WHAT TO PRODUCE
Working through the entries below, find how many lines include "displayed", then write only that number.

Source texts of formatted documents
----------------------------------------

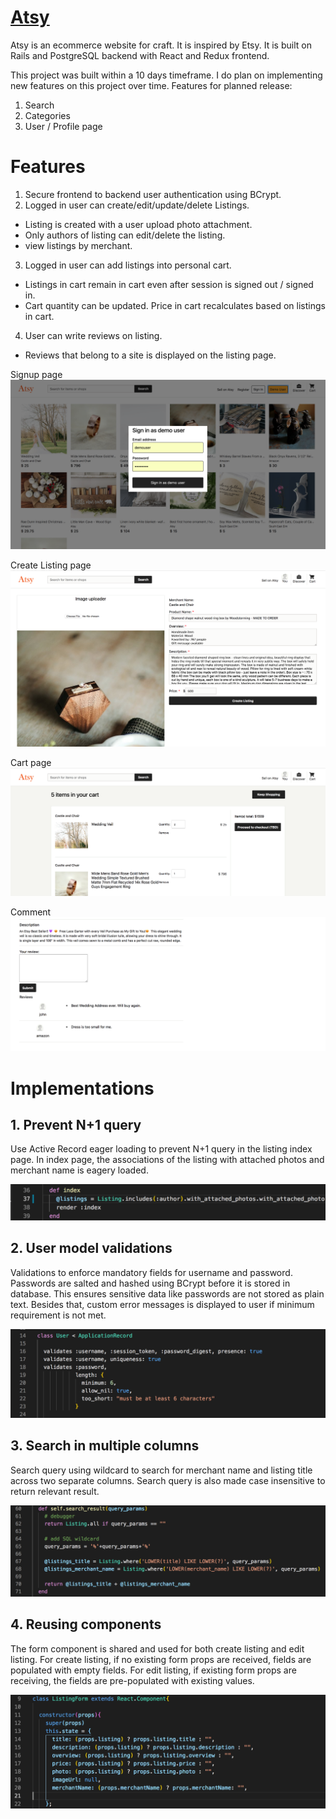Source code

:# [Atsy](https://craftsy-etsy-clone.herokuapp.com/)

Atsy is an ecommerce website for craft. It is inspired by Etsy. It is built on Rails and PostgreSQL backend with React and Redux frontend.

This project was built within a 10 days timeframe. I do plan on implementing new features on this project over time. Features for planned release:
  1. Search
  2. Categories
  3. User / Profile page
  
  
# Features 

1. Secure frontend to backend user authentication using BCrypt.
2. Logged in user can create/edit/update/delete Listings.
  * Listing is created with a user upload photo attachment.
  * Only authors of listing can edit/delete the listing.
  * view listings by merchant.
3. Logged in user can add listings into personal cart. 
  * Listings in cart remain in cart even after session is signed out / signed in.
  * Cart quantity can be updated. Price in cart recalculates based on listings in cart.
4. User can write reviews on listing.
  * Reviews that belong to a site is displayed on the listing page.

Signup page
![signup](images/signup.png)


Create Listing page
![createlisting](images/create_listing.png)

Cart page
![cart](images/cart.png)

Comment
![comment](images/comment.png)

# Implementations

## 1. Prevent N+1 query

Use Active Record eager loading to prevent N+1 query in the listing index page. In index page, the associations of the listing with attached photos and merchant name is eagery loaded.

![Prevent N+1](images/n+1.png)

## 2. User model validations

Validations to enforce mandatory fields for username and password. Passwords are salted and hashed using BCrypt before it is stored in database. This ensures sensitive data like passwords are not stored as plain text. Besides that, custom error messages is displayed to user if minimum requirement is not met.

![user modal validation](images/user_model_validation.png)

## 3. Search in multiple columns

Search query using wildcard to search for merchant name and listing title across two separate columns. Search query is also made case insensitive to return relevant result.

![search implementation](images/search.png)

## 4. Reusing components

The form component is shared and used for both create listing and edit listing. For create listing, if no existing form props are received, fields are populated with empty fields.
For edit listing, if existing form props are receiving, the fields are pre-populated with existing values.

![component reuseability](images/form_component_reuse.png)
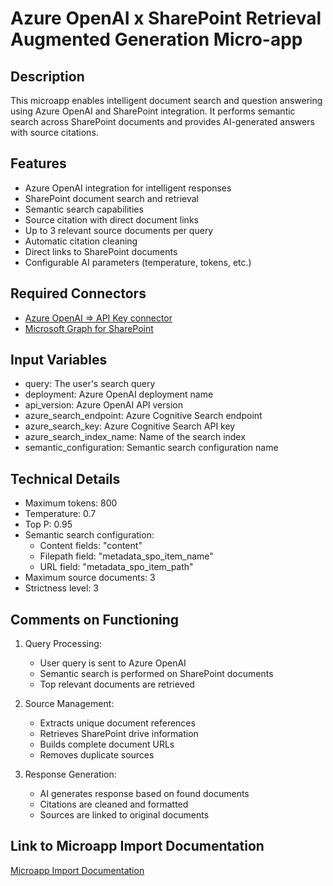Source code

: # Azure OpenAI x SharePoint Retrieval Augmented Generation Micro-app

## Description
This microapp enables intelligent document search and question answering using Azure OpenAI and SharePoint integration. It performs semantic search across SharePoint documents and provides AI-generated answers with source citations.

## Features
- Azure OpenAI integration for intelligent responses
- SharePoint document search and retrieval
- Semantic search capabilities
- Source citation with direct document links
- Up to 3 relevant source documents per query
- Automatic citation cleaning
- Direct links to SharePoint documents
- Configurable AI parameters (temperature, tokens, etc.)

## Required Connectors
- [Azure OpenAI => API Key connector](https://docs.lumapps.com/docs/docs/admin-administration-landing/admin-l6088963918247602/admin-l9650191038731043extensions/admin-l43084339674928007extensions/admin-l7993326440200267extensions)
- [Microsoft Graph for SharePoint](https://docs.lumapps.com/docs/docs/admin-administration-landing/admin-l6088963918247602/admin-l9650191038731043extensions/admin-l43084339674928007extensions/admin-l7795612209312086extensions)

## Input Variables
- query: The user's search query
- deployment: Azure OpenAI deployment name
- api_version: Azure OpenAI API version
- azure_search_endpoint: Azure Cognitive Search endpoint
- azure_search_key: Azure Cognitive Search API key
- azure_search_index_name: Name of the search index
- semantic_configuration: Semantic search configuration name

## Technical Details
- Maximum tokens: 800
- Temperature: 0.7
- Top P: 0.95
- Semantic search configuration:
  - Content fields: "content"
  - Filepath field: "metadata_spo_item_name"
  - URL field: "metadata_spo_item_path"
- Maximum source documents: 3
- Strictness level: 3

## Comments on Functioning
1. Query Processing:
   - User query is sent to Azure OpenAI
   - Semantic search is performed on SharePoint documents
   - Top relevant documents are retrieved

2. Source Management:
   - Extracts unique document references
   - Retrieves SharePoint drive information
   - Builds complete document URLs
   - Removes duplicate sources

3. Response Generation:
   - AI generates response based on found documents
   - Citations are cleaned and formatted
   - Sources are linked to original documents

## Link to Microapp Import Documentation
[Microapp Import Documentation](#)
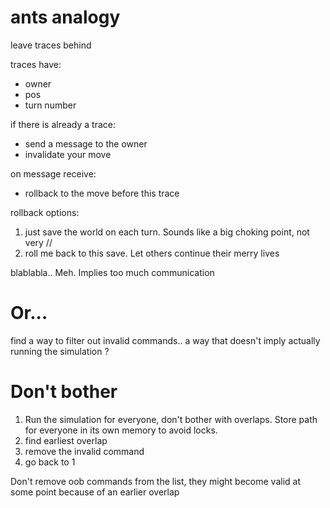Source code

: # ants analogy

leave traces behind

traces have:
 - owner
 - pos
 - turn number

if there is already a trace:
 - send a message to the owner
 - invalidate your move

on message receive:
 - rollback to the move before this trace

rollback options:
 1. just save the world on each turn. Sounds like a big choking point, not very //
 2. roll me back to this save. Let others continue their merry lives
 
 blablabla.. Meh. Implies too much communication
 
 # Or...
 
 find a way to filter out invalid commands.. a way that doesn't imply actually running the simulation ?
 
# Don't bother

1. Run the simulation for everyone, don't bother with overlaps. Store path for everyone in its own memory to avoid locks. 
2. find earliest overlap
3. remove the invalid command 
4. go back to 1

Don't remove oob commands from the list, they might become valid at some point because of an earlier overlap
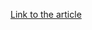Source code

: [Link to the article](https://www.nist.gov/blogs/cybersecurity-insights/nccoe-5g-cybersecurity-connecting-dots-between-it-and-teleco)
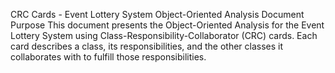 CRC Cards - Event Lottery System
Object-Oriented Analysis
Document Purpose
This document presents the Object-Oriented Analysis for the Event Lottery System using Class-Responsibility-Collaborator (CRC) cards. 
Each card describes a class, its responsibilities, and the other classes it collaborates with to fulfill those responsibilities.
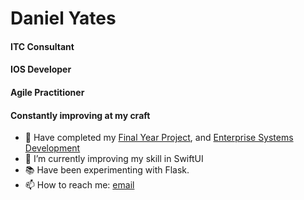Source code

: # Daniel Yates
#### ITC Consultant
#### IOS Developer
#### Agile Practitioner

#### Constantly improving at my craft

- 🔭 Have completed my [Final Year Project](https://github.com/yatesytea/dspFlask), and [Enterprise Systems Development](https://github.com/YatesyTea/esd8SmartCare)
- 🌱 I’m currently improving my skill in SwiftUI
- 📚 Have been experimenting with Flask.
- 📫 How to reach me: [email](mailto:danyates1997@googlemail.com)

----------------------------------------

OUTPUT FOR THIS EXERCISE
2